# [Aim of the exercise]
Search the entries below for the word "linewidth", then copy each line in which it is found.

# [Records]
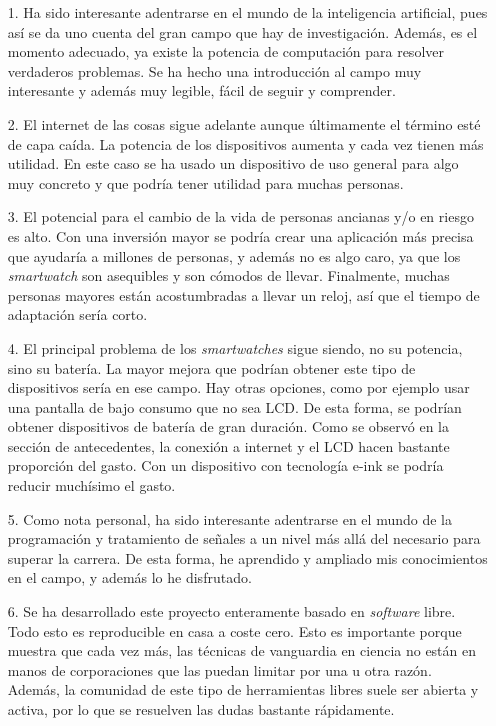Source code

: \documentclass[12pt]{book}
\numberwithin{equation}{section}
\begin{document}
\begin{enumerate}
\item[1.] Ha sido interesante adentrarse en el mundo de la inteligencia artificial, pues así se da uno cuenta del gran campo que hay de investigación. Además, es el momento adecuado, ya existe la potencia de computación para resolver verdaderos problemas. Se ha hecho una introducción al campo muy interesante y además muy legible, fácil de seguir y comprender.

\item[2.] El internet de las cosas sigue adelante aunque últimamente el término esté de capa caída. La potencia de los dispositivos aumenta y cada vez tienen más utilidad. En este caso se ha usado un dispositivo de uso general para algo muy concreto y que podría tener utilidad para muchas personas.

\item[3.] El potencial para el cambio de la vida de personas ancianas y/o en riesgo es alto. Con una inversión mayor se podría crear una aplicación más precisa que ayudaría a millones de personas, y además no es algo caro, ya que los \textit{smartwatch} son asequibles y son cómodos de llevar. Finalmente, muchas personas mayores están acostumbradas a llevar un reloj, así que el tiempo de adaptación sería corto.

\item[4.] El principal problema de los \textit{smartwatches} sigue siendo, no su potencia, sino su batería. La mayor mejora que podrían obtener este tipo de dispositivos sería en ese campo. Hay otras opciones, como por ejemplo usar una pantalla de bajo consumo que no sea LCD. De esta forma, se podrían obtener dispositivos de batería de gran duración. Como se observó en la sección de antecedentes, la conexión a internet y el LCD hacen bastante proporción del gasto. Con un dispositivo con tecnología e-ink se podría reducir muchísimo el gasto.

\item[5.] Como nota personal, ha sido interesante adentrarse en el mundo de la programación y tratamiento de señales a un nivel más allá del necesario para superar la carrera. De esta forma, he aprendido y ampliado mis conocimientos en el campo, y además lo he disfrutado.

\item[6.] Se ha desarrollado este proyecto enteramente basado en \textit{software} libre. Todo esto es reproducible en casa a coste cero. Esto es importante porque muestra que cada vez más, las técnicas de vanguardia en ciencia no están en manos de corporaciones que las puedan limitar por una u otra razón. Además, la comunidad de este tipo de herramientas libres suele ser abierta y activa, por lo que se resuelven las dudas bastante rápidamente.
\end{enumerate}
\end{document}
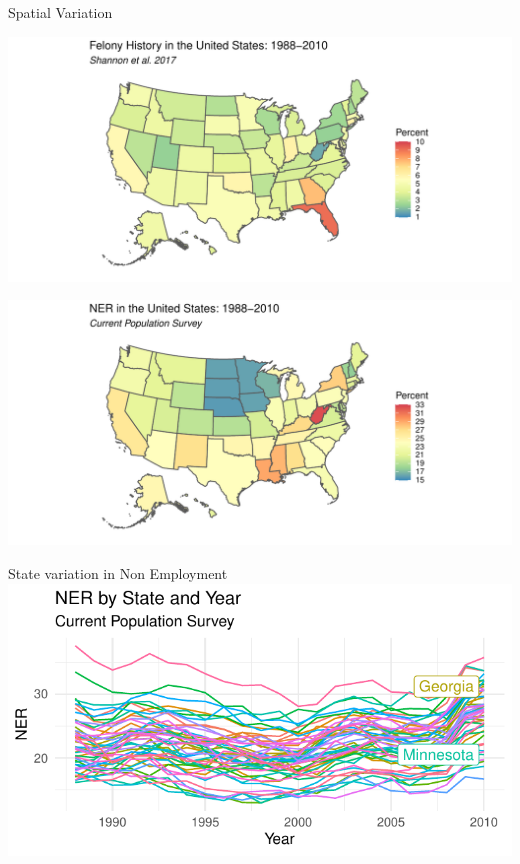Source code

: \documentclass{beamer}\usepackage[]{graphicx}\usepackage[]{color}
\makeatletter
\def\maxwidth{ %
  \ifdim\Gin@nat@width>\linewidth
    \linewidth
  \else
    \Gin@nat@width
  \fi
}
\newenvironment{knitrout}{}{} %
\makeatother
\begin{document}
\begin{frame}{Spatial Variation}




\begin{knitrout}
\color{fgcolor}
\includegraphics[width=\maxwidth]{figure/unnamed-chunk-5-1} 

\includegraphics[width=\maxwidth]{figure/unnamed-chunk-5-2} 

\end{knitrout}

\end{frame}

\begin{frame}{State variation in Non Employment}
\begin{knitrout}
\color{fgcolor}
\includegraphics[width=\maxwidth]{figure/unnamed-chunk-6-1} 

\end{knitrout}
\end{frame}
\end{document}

# [Exercise result]
  \ifdim\Gin@nat@width>\linewidth
    \linewidth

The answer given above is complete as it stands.